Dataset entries

========================================================================

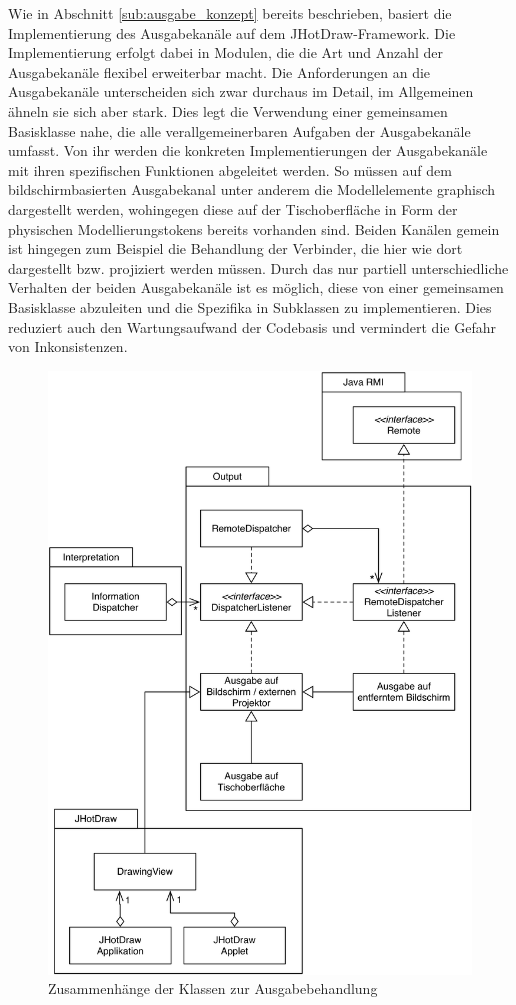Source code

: Wie in Abschnitt \ref{sub:ausgabe_konzept} bereits beschrieben, basiert die Implementierung des Ausgabekanäle auf dem JHotDraw-Framework. Die Implementierung erfolgt dabei in Modulen, die die Art und Anzahl der Ausgabekanäle flexibel erweiterbar macht. Die Anforderungen an die Ausgabekanäle unterscheiden sich zwar durchaus im Detail, im Allgemeinen ähneln sie sich aber stark. Dies legt die Verwendung einer gemeinsamen Basisklasse nahe, die alle verallgemeinerbaren Aufgaben der Ausgabekanäle umfasst. Von ihr werden die konkreten Implementierungen der Ausgabekanäle mit ihren spezifischen Funktionen abgeleitet werden. So müssen auf dem bildschirmbasierten Ausgabekanal unter anderem die Modellelemente graphisch dargestellt werden, wohingegen diese auf der Tischoberfläche in Form der physischen Modellierungstokens bereits vorhanden sind. Beiden Kanälen gemein ist hingegen zum Beispiel die Behandlung der Verbinder, die hier wie dort dargestellt bzw. projiziert werden müssen. Durch das nur partiell unterschiedliche Verhalten der beiden Ausgabekanäle ist es möglich, diese von einer gemeinsamen Basisklasse abzuleiten und die Spezifika in Subklassen zu implementieren. Dies reduziert auch den Wartungsaufwand der Codebasis und vermindert die Gefahr von Inkonsistenzen. 

\begin{figure}[htbp]
	\centering
		\includegraphics[width=13cm]{img/ImplementierungOutput/OutputClasses.png}
	\caption{Zusammenhänge der Klassen zur Ausgabebehandlung}
	\label{fig:img_ImplementierungOutput_OutputClasses}
\end{figure}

========================================================================

Print the records above exactly as they stand, but leave out the pictures.

Written reply —
Source code

: Wie in Abschnitt \ref{sub:ausgabe_konzept} bereits beschrieben, basiert die Implementierung des Ausgabekanäle auf dem JHotDraw-Framework. Die Implementierung erfolgt dabei in Modulen, die die Art und Anzahl der Ausgabekanäle flexibel erweiterbar macht. Die Anforderungen an die Ausgabekanäle unterscheiden sich zwar durchaus im Detail, im Allgemeinen ähneln sie sich aber stark. Dies legt die Verwendung einer gemeinsamen Basisklasse nahe, die alle verallgemeinerbaren Aufgaben der Ausgabekanäle umfasst. Von ihr werden die konkreten Implementierungen der Ausgabekanäle mit ihren spezifischen Funktionen abgeleitet werden. So müssen auf dem bildschirmbasierten Ausgabekanal unter anderem die Modellelemente graphisch dargestellt werden, wohingegen diese auf der Tischoberfläche in Form der physischen Modellierungstokens bereits vorhanden sind. Beiden Kanälen gemein ist hingegen zum Beispiel die Behandlung der Verbinder, die hier wie dort dargestellt bzw. projiziert werden müssen. Durch das nur partiell unterschiedliche Verhalten der beiden Ausgabekanäle ist es möglich, diese von einer gemeinsamen Basisklasse abzuleiten und die Spezifika in Subklassen zu implementieren. Dies reduziert auch den Wartungsaufwand der Codebasis und vermindert die Gefahr von Inkonsistenzen. 

\begin{figure}[htbp]
	\centering
		\includegraphics[width=13cm]{img/ImplementierungOutput/OutputClasses.png}
	\caption{Zusammenhänge der Klassen zur Ausgabebehandlung}
	\label{fig:img_ImplementierungOutput_OutputClasses}
\end{figure}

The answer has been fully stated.